Samedi 16 novembre 2019, manifestation à Paris pour le 1er anniversaire du mouvement des « gilets jaunes ». Tous les cortèges sont empêchés de manifester dès le départ, gaz, camions à eau, la place d’Italie est nassée, transformée en souricière. Manuel, 41 ans, ouvrier de l’automobile, « gilet jaune » de la première heure, est descendu de Valenciennes avec sa compagne Séverine. Il se trouve là, place d’Italie, à échanger avec d’autres manifestants, à rigoler, à ironiser sur la situation et sur les « casseurs » que la police a gentiment laissé passer. Soudain, alors que tout est calme autour de lui, une grenade lacrymogène lui arrive directement dans l’œil gauche. La scène ultra-violente est saisie par une caméra en direct. « Manu » est emmené par les secours, son œil est perdu.

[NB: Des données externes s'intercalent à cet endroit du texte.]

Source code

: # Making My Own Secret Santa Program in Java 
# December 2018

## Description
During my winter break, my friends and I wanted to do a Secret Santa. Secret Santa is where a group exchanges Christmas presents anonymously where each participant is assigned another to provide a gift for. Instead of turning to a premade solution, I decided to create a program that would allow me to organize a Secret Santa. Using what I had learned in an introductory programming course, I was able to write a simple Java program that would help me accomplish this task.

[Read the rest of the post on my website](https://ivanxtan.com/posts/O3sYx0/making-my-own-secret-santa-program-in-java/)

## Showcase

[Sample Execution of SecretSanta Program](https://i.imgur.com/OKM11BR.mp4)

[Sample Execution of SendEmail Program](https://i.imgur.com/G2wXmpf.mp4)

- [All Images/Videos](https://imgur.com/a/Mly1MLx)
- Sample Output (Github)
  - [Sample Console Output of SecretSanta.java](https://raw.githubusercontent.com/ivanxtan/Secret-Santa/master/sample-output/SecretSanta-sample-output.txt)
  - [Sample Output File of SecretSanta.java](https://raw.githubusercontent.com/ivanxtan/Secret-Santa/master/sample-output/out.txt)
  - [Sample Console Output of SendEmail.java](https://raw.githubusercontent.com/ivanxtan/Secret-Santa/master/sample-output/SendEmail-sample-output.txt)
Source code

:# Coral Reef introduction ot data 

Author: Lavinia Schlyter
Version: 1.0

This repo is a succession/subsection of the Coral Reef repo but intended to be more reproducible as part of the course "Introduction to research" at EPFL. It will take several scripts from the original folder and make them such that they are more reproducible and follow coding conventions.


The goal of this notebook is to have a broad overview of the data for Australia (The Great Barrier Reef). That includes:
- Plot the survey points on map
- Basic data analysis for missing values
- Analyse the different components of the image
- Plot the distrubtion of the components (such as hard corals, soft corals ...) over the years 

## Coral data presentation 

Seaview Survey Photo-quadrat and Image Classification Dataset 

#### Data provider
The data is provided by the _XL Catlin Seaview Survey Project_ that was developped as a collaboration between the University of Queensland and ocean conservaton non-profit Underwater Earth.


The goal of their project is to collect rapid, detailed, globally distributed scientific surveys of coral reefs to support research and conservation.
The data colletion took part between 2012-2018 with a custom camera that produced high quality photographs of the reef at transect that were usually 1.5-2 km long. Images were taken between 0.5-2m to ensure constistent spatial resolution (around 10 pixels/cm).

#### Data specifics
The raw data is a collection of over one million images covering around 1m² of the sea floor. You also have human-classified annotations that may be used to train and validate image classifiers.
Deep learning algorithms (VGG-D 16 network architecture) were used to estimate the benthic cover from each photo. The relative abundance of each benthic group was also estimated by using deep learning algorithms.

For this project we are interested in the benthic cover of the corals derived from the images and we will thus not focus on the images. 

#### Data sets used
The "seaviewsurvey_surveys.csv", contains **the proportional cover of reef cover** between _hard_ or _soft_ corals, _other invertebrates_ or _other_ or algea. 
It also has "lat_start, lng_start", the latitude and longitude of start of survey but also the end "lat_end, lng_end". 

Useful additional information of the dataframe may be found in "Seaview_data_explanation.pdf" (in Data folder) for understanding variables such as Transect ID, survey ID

Une dizaine de jours plus tard, Taha Bouhafs est allé rencontrer Manu et Séverine à Valenciennes pour recueillir leur témoignage. Les mots de Manu sont saisissants de force et de courage : « même avec un œil en moins, je serai toujours là ».

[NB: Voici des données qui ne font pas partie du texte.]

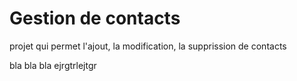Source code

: # Gestion de contacts

projet qui permet l'ajout, la modification, la supprission de contacts

bla bla bla
ejrgtrlejtgr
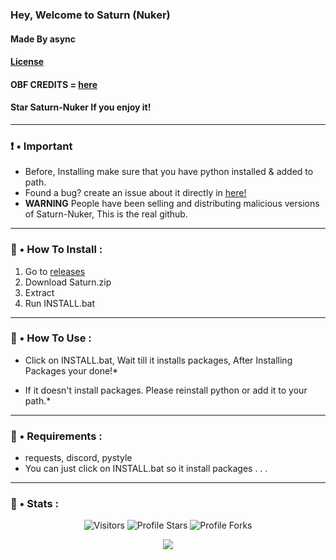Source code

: ### Hey, Welcome to Saturn (Nuker)
#### Made By async
#### [License](https://github.com/asynncc/Saturn-Nuker/blob/main/LICENSE)
#### OBF CREDITS = [here](https://github.com/billythegoat356/Kramer)
#### Star Saturn-Nuker If you enjoy it!
___

### ❗ • Important
* Before, Installing make sure that you have python installed & added to path.
* Found a bug? create an issue about it directly in [here!](https://github.com/asynncc/Saturn-Nuker/issues/new/choose)
* **WARNING** People have been selling and distributing malicious versions of Saturn-Nuker, This is the real github. 
___

### 🎪 • How To Install : 
1. Go to [releases](https://github.com/asynncc/Saturn-Nuker/releases/tag/v1)
2. Download Saturn.zip
3. Extract 
4. Run INSTALL.bat
___

### 🧠 • How To Use :
* Click on INSTALL.bat, Wait till it installs packages, After Installing Packages your done!*

* If it doesn't install packages. Please reinstall python or add it to your path.*
___


### 🌱 • Requirements : 
* requests, discord, pystyle
* You can just click on INSTALL.bat so it install packages . . . 
___

### 👾 • Stats : 
<p align="center"><img src="https://gpvc.arturio.dev/asynncc" alt="Visitors"></a>
<img src="https://img.shields.io/badge/dynamic/json?&label=Total%20Stars&color=bb2527&style=flat&style=for-the-badge&query=%24.stars&url=https://api.github-star-counter.workers.dev/user/asynncc" alt="Profile Stars"></a>
<img src="https://img.shields.io/badge/dynamic/json?&label=Total%20Forks&color=bb2527&style=flat&style=for-the-badge&query=%24.forks&url=https://api.github-star-counter.workers.dev/user/asynncc" alt="Profile Forks"></a>
<p align="center">  
<img src="https://github-readme-stats.vercel.app/api?username=asynncc&show_icons=true&theme=dark&count_private=true">
</p>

Manu est le 25e éborgné depuis le début du mouvement des « gilets jaunes ». Vingt-cinq en douze mois, ça fait deux par mois. Il a refusé d’être entendu par l’IGPN, a déposé une plainte contre le préfet Lallement, mais ne se fait pas d’illusions sur la suite de la procédure : sur les 212 enquêtes de l’IGPN, 146 ont été clôturées et seulement 18 ont donné lieu à l’ouverture d’une information judiciaire, pour zéro condamnation pour le moment [1].
Merci à Manu et Séverine pour leur témoignage.